|Quotes and Research|
|Written by Steve Schwettman|
We had recently purchased our home, and it was a fixer-upper. I had my hands full with renovating the house. I knew I wanted a garage that was built right the first time, with plenty of room for whatever our vehicle needs would be now and in the future, plus enough storage to keep our house from being cluttered. I wasn't sure how I was going to accomplish this though. The first step once I had a general budget was to obtain some quotes. The quote process helped me to answer some questions I had about construction, and it ultimately forced me to abandon the idea of having the garage built by someone else.
Factors affecting the cost...
Weather: I live in an area with beautiful but severe weather. Cold winters with very high winds and lots of snow. These factors meant that my garage had to be built to handle higher loads than typical of most areas. I learned that my wind load was 120 miles per hour, exposure C (whatever that means), and my snow load was 75 pounds per square foot.
Distance: I live in a rural mountainous area. I am in a small neighborhood and I receive regular mail and package delivery, so it isn't too terribly remote. But what I learned is that contractors prefer not to come here if they don't have to. Also, materials delivery is more expensive, especially concrete.
I started getting quotes. I researched various types of garage construction so that I knew what the contractors were quoting. What I was receiving back were incredibly expensive quotes for very minimalist construction practices. I had quotes ranging from a low of $28,000 to a high of $50,000, just to build this garage. Most of them were very basic post and beam construction with dirt floors. Most of them had exclusions for soil quality and/or the presence of rock.

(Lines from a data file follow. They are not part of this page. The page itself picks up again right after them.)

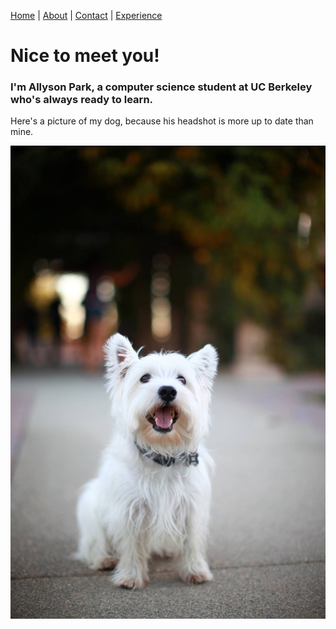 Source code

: [Home](index.html) | [About](about.html) | [Contact](contact.html) | [Experience](experience.html)

# Nice to meet you!
### I'm Allyson Park, a computer science student at UC Berkeley who's always ready to learn.

Here's a picture of my dog, because his headshot is more up to date than mine.

![My handsome dog, Sox](images/sox.JPG)
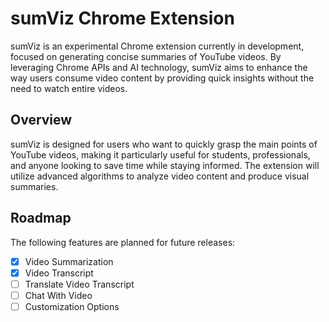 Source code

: # sumViz Chrome Extension

sumViz is an experimental Chrome extension currently in development, focused on generating concise summaries of YouTube videos. By leveraging Chrome APIs and AI technology, sumViz aims to enhance the way users consume video content by providing quick insights without the need to watch entire videos.

## Overview

sumViz is designed for users who want to quickly grasp the main points of YouTube videos, making it particularly useful for students, professionals, and anyone looking to save time while staying informed. The extension will utilize advanced algorithms to analyze video content and produce visual summaries.

## Roadmap

The following features are planned for future releases:

- [x] Video Summarization
- [x] Video Transcript
- [ ] Translate Video Transcript
- [ ] Chat With Video
- [ ] Customization Options
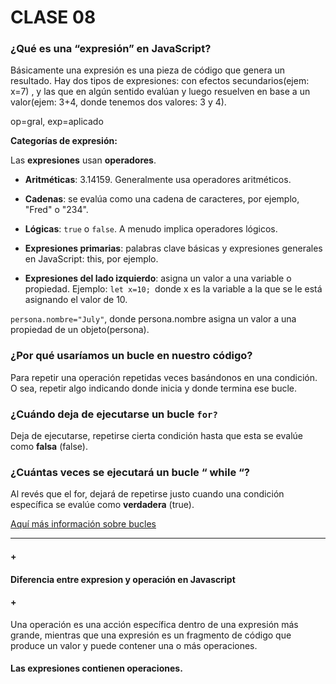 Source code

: # CLASE 08
### ¿Qué es una “expresión” en JavaScript?
 Básicamente una expresión es una pieza de código que genera un resultado.
 Hay dos tipos de expresiones: con efectos secundarios(ejem: x=7) , y las que en algún sentido evalúan y luego resuelven en
 base a un valor(ejem: 3+4, donde tenemos dos valores: 3 y 4).
    
op=gral, exp=aplicado
    
**Categorías de expresión:**
    
Las **expresiones** usan **operadores**.
    
  + **Aritméticas**: 3.14159. Generalmente usa operadores aritméticos.

  + **Cadenas**: se evalúa como una cadena de caracteres, por ejemplo, "Fred" o "234". 

  + **Lógicas**: `true` o `false`. A menudo implica operadores lógicos.

  + **Expresiones primarias**: palabras clave básicas y expresiones generales en JavaScript: this, por ejemplo.

  + **Expresiones del lado izquierdo**: asigna un valor a una variable o propiedad.
    Ejemplo:
``let x=10; ``donde x es la variable a la que se le está asignando el valor de 10.

``persona.nombre="July"``, donde persona.nombre asigna un valor a una propiedad de un objeto(persona).

### ¿Por qué usaríamos un bucle en nuestro código?
Para repetir una operación repetidas veces basándonos en una condición. O sea, repetir algo indicando donde inicia y donde termina ese bucle.


### ¿Cuándo deja de ejecutarse un bucle **`for?`**
Deja de ejecutarse, repetirse cierta condición hasta que esta se evalúe como **falsa** (false).


### ¿Cuántas veces se ejecutará un bucle “ while “?
Al revés que el for, dejará de repetirse justo cuando una condición específica se evalúe como **verdadera** (true).

[Aquí más información sobre bucles](https://developer.mozilla.org/es/docs/Web/JavaScript/Guide/Loops_and_iteration)

-----------------------------------
#### +
#### Diferencia entre expresion y operación en Javascript
#### + 

Una operación es una acción específica dentro de una expresión más grande, mientras que una expresión es un fragmento de código que produce un valor y puede contener una o más operaciones.
#### Las expresiones contienen operaciones.

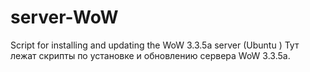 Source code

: # server-WoW
Script for installing and updating the WoW 3.3.5a server (Ubuntu )
Тут лежат скрипты по установке и обновлению сервера WoW 3.3.5a.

After looking over my quotes, I knew that I had huge problems. I knew that not only were the prices not do-able, but they were going to be much higher down the road as the contractors ran into the usual "unforeseen problems". I had spoken to someone in my area that was attempting to build his own home using subcontractors. He was quoted $11,000 by an excavating company to prepare his site for the foundation, which he accepted and work began. But at the first sign of rock, the quote went out the window and he eventually wound up paying over $40,000 just for site preparation. The poor guy looked like he was about to put a gun to his head. And after all, we live in the Rocky Mountains, were the excavators expecting to NOT find rock?
Live and Learn:
The process of obtaining quotes helped me to narrow down the choices in terms of how I wanted my garage built, where on my lot I wanted it, how big it needed to be, etc... I learned a lot from the process. Above all, I learned I was going to have to build it myself. I realized that I was at least going to have to serve as General Contractor. I didn't know who would actually be doing the work, but I knew I didn't have time for it.